[TASK DETAILS] Where a line below has the string "cleanup" in it, include it in the count, and give that count alone.

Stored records
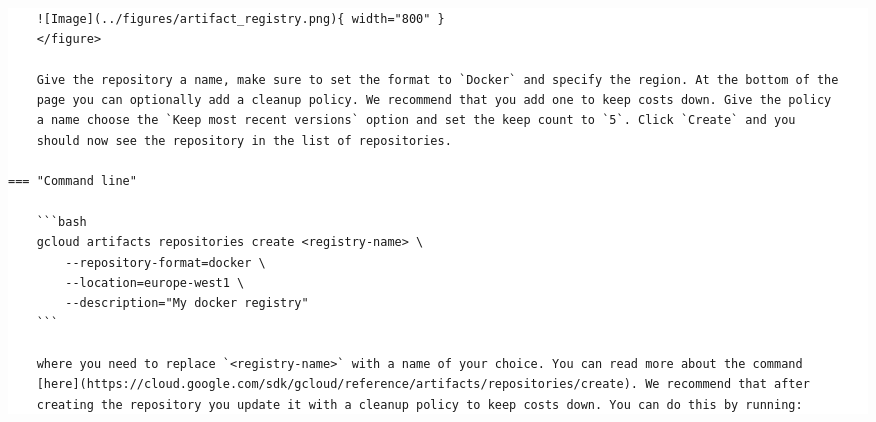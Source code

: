         ![Image](../figures/artifact_registry.png){ width="800" }
        </figure>

        Give the repository a name, make sure to set the format to `Docker` and specify the region. At the bottom of the
        page you can optionally add a cleanup policy. We recommend that you add one to keep costs down. Give the policy
        a name choose the `Keep most recent versions` option and set the keep count to `5`. Click `Create` and you
        should now see the repository in the list of repositories.

    === "Command line"

        ```bash
        gcloud artifacts repositories create <registry-name> \
            --repository-format=docker \
            --location=europe-west1 \
            --description="My docker registry"
        ```

        where you need to replace `<registry-name>` with a name of your choice. You can read more about the command
        [here](https://cloud.google.com/sdk/gcloud/reference/artifacts/repositories/create). We recommend that after
        creating the repository you update it with a cleanup policy to keep costs down. You can do this by running:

[TASK RESULT] 2